▶

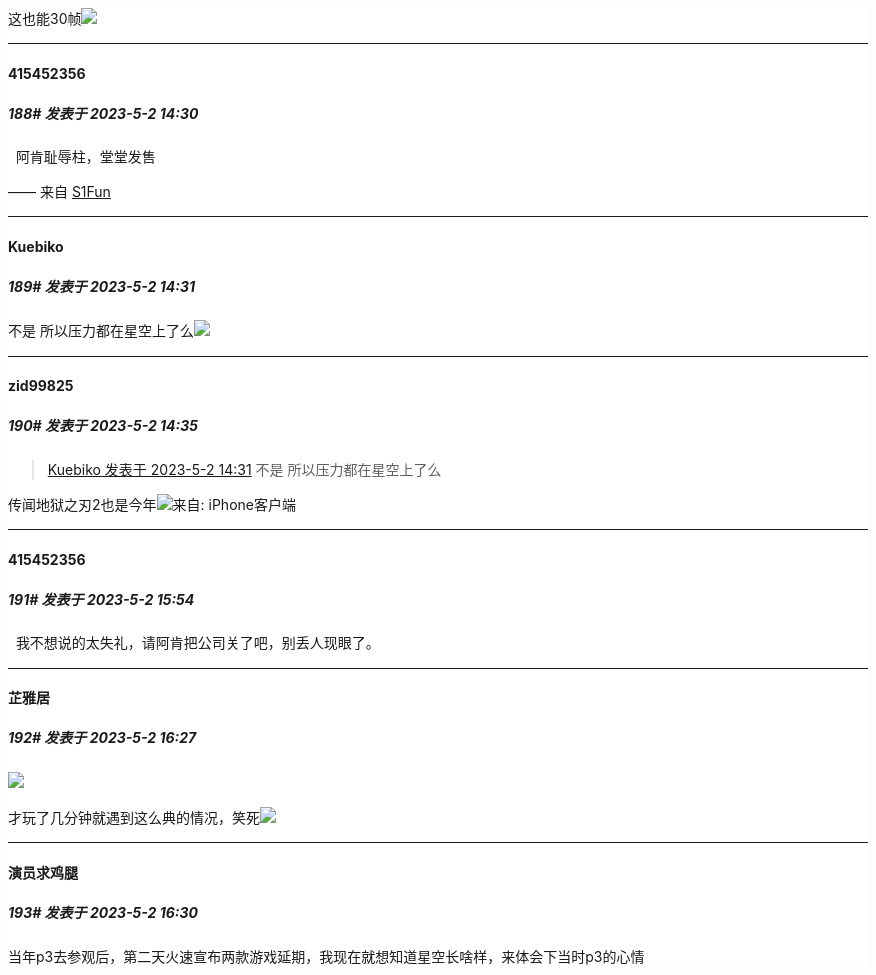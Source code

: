 这也能30帧<img src="https://static.saraba1st.com/image/smiley/face2017/067.png" referrerpolicy="no-referrer">

*****

####  415452356  
##### 188#       发表于 2023-5-2 14:30

  阿肯耻辱柱，堂堂发售

—— 来自 [S1Fun](https://s1fun.koalcat.com)

*****

####  Kuebiko  
##### 189#       发表于 2023-5-2 14:31

不是 所以压力都在星空上了么<img src="https://static.saraba1st.com/image/smiley/face2017/001.png" referrerpolicy="no-referrer">


*****

####  zid99825  
##### 190#       发表于 2023-5-2 14:35

<blockquote><a href="httphttps://bbs.saraba1st.com/2b/forum.php?mod=redirect&amp;goto=findpost&amp;pid=60695708&amp;ptid=2128576" target="_blank"> Kuebiko 发表于 2023-5-2 14:31</a> 不是 所以压力都在星空上了么 </blockquote>
传闻地狱之刃2也是今年<img src="https://static.saraba1st.com/image/smiley/face2017/067.png" referrerpolicy="no-referrer">来自: iPhone客户端


*****

####  415452356  
##### 191#       发表于 2023-5-2 15:54

  我不想说的太失礼，请阿肯把公司关了吧，别丢人现眼了。


*****

####  芷雅居  
##### 192#       发表于 2023-5-2 16:27

<img src="https://p.sda1.dev/11/d4cab200f99c90002837c79a6a9b03fc/QQ图片20230502162644.jpg" referrerpolicy="no-referrer">

才玩了几分钟就遇到这么典的情况，笑死<img src="https://static.saraba1st.com/image/smiley/face2017/067.png" referrerpolicy="no-referrer">

*****

####  演员求鸡腿  
##### 193#       发表于 2023-5-2 16:30

当年p3去参观后，第二天火速宣布两款游戏延期，我现在就想知道星空长啥样，来体会下当时p3的心情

◀

### [DIRECTIONS FOR THIS TASK]
Compute how many lines of the records above hold the string "Kuebiko". Give the number with no other output.

### [RESPONSE TO THE TASK]
2